┌────────

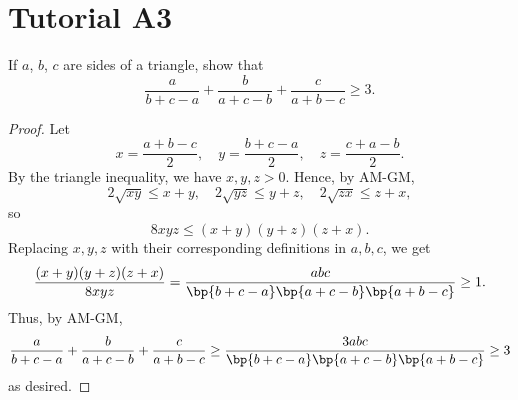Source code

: \section{Tutorial A3}

\begin{problem}
    If $a$, $b$, $c$ are sides of a triangle, show that \[\frac{a}{b+c-a} + \frac{b}{a+c-b} + \frac{c}{a + b - c} \geq 3.\]
\end{problem}
\begin{proof}
    Let \[x = \frac{a + b - c}2, \quad y = \frac{b + c - a}2, \quad z = \frac{c + a - b}2.\] By the triangle inequality, we have $x, y, z > 0$. Hence, by AM-GM, \[2\sqrt{xy} \leq x + y, \quad 2\sqrt{yz} \leq y + z, \quad 2\sqrt{zx} \leq z + x,\] so \[8xyz \leq (x+y)(y+z)(z+x).\] Replacing $x, y, z$ with their corresponding definitions in $a, b, c$, we get \[\frac{(x+y)(y+z)(z+x)}{8xyz} = \frac{abc}{\bp{b + c - a} \bp{a + c - b} \bp{a + b - c}} \geq 1.\] Thus, by AM-GM, \[\frac{a}{b+c-a} + \frac{b}{a+c-b} + \frac{c}{a + b - c} \geq \frac{3abc}{\bp{b + c - a} \bp{a + c - b} \bp{a + b - c}} \geq 3\] as desired.
\end{proof}

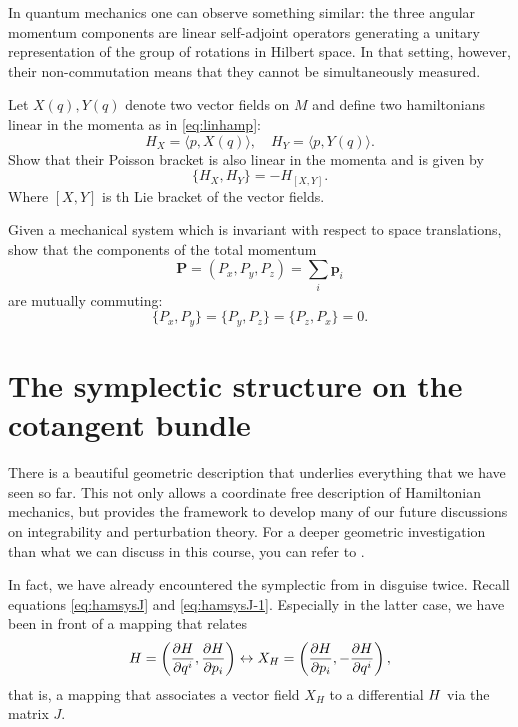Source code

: \documentclass[english,fontsize=11pt,paper=a5,oneside]{scrbook}
\newcommand{\bp}{\bm{p}}
\let\d\relax
\newcommand{\d}{\mathrm{d}}
\theoremstyle{definition}
\newenvironment{example}
  {\pushQED{\qed}\renewcommand{\qedsymbol}{$\lozenge$}\examplex}
  {\popQED\endexamplex}
\newenvironment{exercise}
  {\pushQED{\qed}\renewcommand{\qedsymbol}{$\maltese$}\exercisex}
  {\popQED\endexercisex}
\begin{document}
\begin{example}
  In quantum mechanics one can observe something similar: the three angular momentum components are linear self-adjoint operators generating a unitary representation of the group of rotations in Hilbert space.
  In that setting, however, their non-commutation means that they cannot be simultaneously measured.
\end{example}

\begin{exercise}
  Let $X(q), Y(q)$ denote two vector fields on $M$ and define two hamiltonians linear in the momenta as in \eqref{eq:linhamp}:
  \begin{equation}
    H_X = \langle p, X(q)\rangle,\quad H_Y = \langle p, Y(q) \rangle.
  \end{equation}
  Show that their Poisson bracket is also linear in the momenta and is given by
  \begin{equation}
    \big\{H_X, H_Y\big\} = - H_{[X,Y]}.
  \end{equation}
  Where $[X,Y]$ is th Lie bracket of the vector fields.
\end{exercise}

\begin{exercise}
  Given a mechanical system which is invariant with respect to space translations, show that the components of the total momentum
  \begin{equation}
    \bm P = (P_x, P_y, P_z) = \sum_i \bp_i
  \end{equation}
  are mutually commuting:
  \begin{equation}
    \big\{P_x, P_y\big\}
    =\big\{P_y, P_z\big\}
    =\big\{P_z, P_x\big\}
    =0.
  \end{equation}
\end{exercise}

\section{The symplectic structure on the cotangent bundle}

There is a beautiful geometric description that underlies everything that we have seen so far.
This not only allows a coordinate free description of Hamiltonian mechanics, but provides the framework to develop many of our future discussions on integrability and perturbation theory.
For a deeper geometric investigation than what we can discuss in this course, you can refer to \cite{book:dasilva}.

In fact, we have already encountered the symplectic from in disguise twice.
Recall equations \eqref{eq:hamsysJ} and \eqref{eq:hamsysJ-1}. Especially in the latter case, we have been in front of a mapping that relates
\begin{equation}
  \d H = \left(\frac{\partial H}{\partial q^i}, \frac{\partial H}{\partial p_i}\right) \leftrightarrow X_H = \left(\frac{\partial H}{\partial p_i}, - \frac{\partial H}{\partial q^i}\right),
\end{equation}
that is, a mapping that associates a vector field $X_H$ to a differential $\d H$ via the matrix $J$.
\end{document}

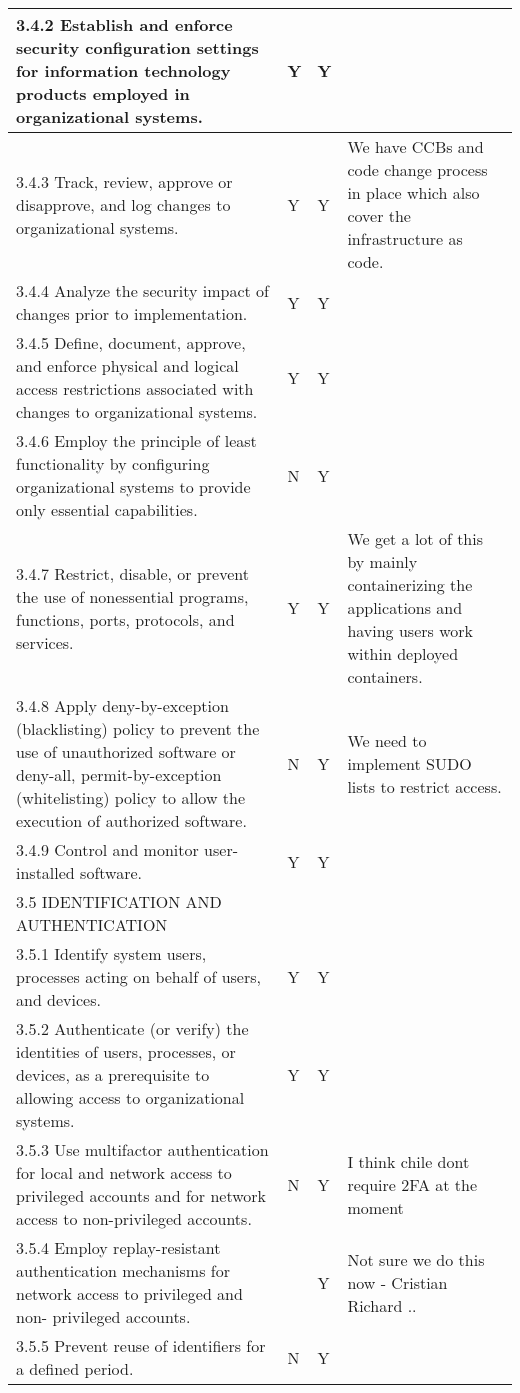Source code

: \begin{longtable} {|p{}|p{}|p{}|p{} |}
{3.4.2 Establish and enforce security configuration settings for information technology products employed in organizational systems.}&{Y}&{Y}& \\ \hline
{3.4.3 Track, review, approve or disapprove, and log changes to organizational systems.}&{Y}&{Y}&{We have CCBs and code change process in place which also cover the infrastructure as code. } \\ \hline
{3.4.4 Analyze the security impact of changes prior to implementation.}&{Y}&{Y}& \\ \hline
{3.4.5 Define, document, approve, and enforce physical and logical access restrictions associated with changes to organizational systems.}&{Y}&{Y}& \\ \hline
{3.4.6 Employ the principle of least functionality by configuring organizational systems to provide only essential capabilities.}&{N}&{Y}& \\ \hline
{3.4.7 Restrict, disable, or prevent the use of nonessential programs, functions, ports, protocols, and services.}&{Y}&{Y}&{We get a lot of this by mainly containerizing the applications and having users work within deployed containers.} \\ \hline
{3.4.8 Apply deny-by-exception (blacklisting) policy to prevent the use of unauthorized software or deny-all, permit-by-exception (whitelisting) policy to allow the execution of authorized software.}&{N}&{Y}&{We need to implement SUDO lists to restrict access.} \\ \hline
{3.4.9 Control and monitor user-installed software.}&{Y}&{Y}& \\ \hline
{3.5 IDENTIFICATION AND AUTHENTICATION}&&& \\ \hline
{3.5.1 Identify system users, processes acting on behalf of users, and devices.}&{Y}&{Y}& \\ \hline
{3.5.2 Authenticate (or verify) the identities of users, processes, or devices, as a prerequisite to allowing access to organizational systems.}&{Y}&{Y}& \\ \hline
{3.5.3 Use multifactor authentication for local and network access to privileged accounts and for network access to non-privileged accounts.}&{N}&{Y}&{ I think chile dont require 2FA at the moment} \\ \hline
{3.5.4 Employ replay-resistant authentication mechanisms for network access to privileged and non- privileged accounts.}&{}&{Y}&{Not sure we do this now - Cristian Richard ..} \\ \hline
{3.5.5 Prevent reuse of identifiers for a defined period.}&{N}&{Y}& \\ \hline

\end{longtable}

└────────

Go through the material above and count the lines that contain "momenta"; answer with the number alone.

Task result – 2